En 1975, le sociopathe moyen devait se contenter de ruiner l’existence de ses collègues de travail, de sa famille ou de ses camarades de classe – et il devait le faire «à la main», une victime à la fois.

Aujourd’hui, il peut industrialiser sa bêtise à peu de frais en démontrant tout son savoir-vivre sur les réseaux sociaux et sur les sites web des plus grands médias du monde. On n’arrête pas le progrès…

Et malheureusement, cette mondialisation de la trollitude constitue un problème que l’on ne peut pas résoudre de l’extérieur, parce que les trolls sont comme les punaises de lit : vous aurez beau en éliminer 99%, ceux qui restent sont tout à fait capables de «faire la job». C’est plate, mais c’est ça.

La question sans réponse

Est-ce que les bonnes discussions dans les commentaires des sites que vous gérez ou que vous visitez font plus de bien que les trolls ne font de mal?

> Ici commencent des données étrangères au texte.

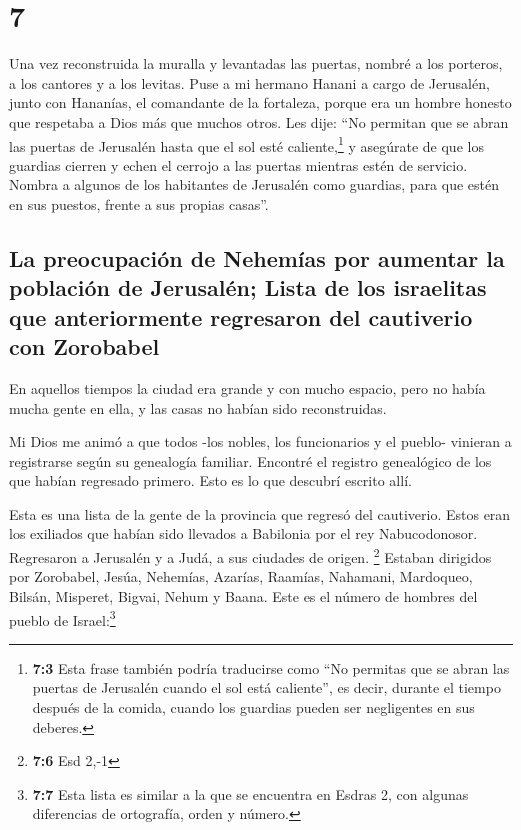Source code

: \hypertarget{section-6}{%
\section{7}\label{section-6}}

 Una vez reconstruida la muralla y levantadas las puertas,
nombré a los porteros, a los cantores y a los levitas. 
Puse a mi hermano Hanani a cargo de Jerusalén, junto con Hananías, el
comandante de la fortaleza, porque era un hombre honesto que respetaba a
Dios más que muchos otros.  Les dije: ``No permitan que se
abran las puertas de Jerusalén hasta que el sol esté
caliente,\footnote{\textbf{7:3} Esta frase también podría traducirse
  como ``No permitas que se abran las puertas de Jerusalén cuando el sol
  está caliente'', es decir, durante el tiempo después de la comida,
  cuando los guardias pueden ser negligentes en sus deberes.} y
asegúrate de que los guardias cierren y echen el cerrojo a las puertas
mientras estén de servicio. Nombra a algunos de los habitantes de
Jerusalén como guardias, para que estén en sus puestos, frente a sus
propias casas''.

\hypertarget{la-preocupaciuxf3n-de-nehemuxedas-por-aumentar-la-poblaciuxf3n-de-jerusaluxe9n-lista-de-los-israelitas-que-anteriormente-regresaron-del-cautiverio-con-zorobabel}{%
\subsection{La preocupación de Nehemías por aumentar la población de
Jerusalén; Lista de los israelitas que anteriormente regresaron del
cautiverio con
Zorobabel}\label{la-preocupaciuxf3n-de-nehemuxedas-por-aumentar-la-poblaciuxf3n-de-jerusaluxe9n-lista-de-los-israelitas-que-anteriormente-regresaron-del-cautiverio-con-zorobabel}}

 En aquellos tiempos la ciudad era grande y con mucho
espacio, pero no había mucha gente en ella, y las casas no habían sido
reconstruidas.

 Mi Dios me animó a que todos -los nobles, los
funcionarios y el pueblo- vinieran a registrarse según su genealogía
familiar. Encontré el registro genealógico de los que habían regresado
primero. Esto es lo que descubrí escrito allí.

 Esta es una lista de la gente de la provincia que regresó
del cautiverio. Estos eran los exiliados que habían sido llevados a
Babilonia por el rey Nabucodonosor. Regresaron a Jerusalén y a Judá, a
sus ciudades de origen. \footnote{\textbf{7:6} Esd 2,-1} 
Estaban dirigidos por Zorobabel, Jesúa, Nehemías, Azarías, Raamías,
Nahamani, Mardoqueo, Bilsán, Misperet, Bigvai, Nehum y Baana. Este es el
número de hombres del pueblo de Israel:\footnote{\textbf{7:7} Esta lista
  es similar a la que se encuentra en Esdras 2, con algunas diferencias
  de ortografía, orden y número.}

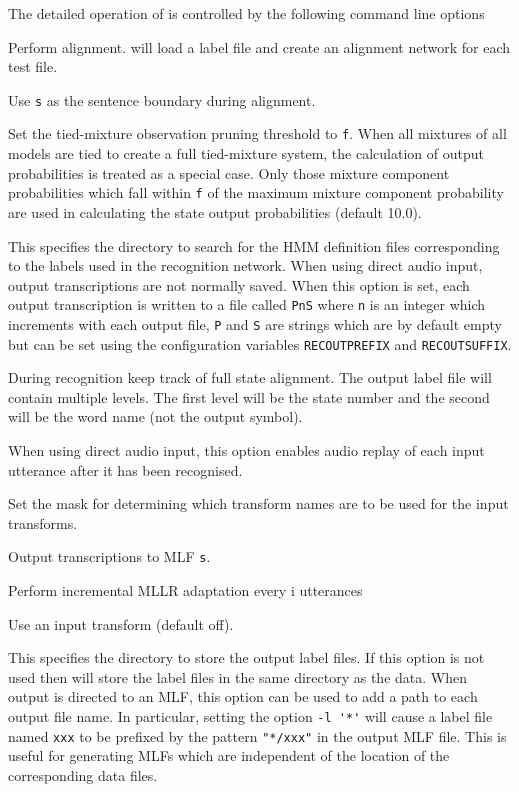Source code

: The detailed operation of  is controlled by the following
command line options
\begin{optlist}

   Perform alignment.   will load a label file and
        create an alignment network for each test file.

   Use \texttt{s} as the sentence boundary during alignment.
  
   Set the tied-mixture observation pruning threshold to \texttt{f}.
        When all mixtures of all models are tied to create a full
        tied-mixture system, the calculation of output probabilities
        is treated as a special case.  Only those mixture 
        component probabilities which fall within \texttt{f} of
        the maximum mixture component probability are used in calculating
        the state output probabilities (default 10.0).

   This specifies the directory to search for the
        HMM definition files corresponding to the labels used in
        the recognition network.
   When using direct audio input, output transcriptions
        are not normally saved.  When this option is set, each
        output transcription is written to a file called \texttt{PnS}
        where \texttt{n} is an integer which increments with each output
        file, \texttt{P} and \texttt{S} are strings which are by default
        empty but can be set using the configuration variables
        \texttt{RECOUTPREFIX} and \texttt{RECOUTSUFFIX}.

 During recognition keep track of full state alignment. The output
        label file will contain multiple levels. The first level will be the 
        state number and the second will be the word name (not the output symbol).

   When using direct audio input, this option enables audio
        replay of each input utterance after it has been recognised.

   Set the mask for determining which transform names are 
	to be used for the input transforms. 

   Output transcriptions to MLF \texttt{s}.

   Perform incremental MLLR adaptation every i utterances      

   Use an input transform (default off).

   This specifies the directory to store the  output label 
        files.  If this option is not used then  will store 
        the label files in the same directory as the data.
      When output is directed to an MLF, this option can be used to
      add a path to each output file name.  In particular, setting the option
      \verb+-l '*'+ will cause a label file named \texttt{xxx} to be prefixed
      by the pattern \verb+"*/xxx"+ in the output MLF file.  This is useful
      for generating MLFs which are independent of the location of the 
      corresponding data files.


\end{optlist}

Il faut donc se demander, à la lumière de cette faille incurable du Web 2.0, si ses bénéfices en valent la peine.

En termes bêtement commerciaux : est-ce que les revenus publicitaires additionnels que vous encaissez parce que les internautes visitent vos sites plus souvent s’ils peuvent les commenter suffisent à compenser pour les heures de travail perdues à modérer le vitriol?

En termes éthiques : est-ce que les bonnes discussions dans les commentaires des sites que vous gérez ou que vous visitez font plus de bien que les trolls ne font de mal?

The Verge a visiblement répondu «non» à au moins une de ces deux questions. Je vous souhaite sincèrement de pouvoir répondre «oui» au moins à la deuxième – et surtout, que tous ceux qui lisent vos interventions sur Internet aient envie de dire «oui» grâce à vous.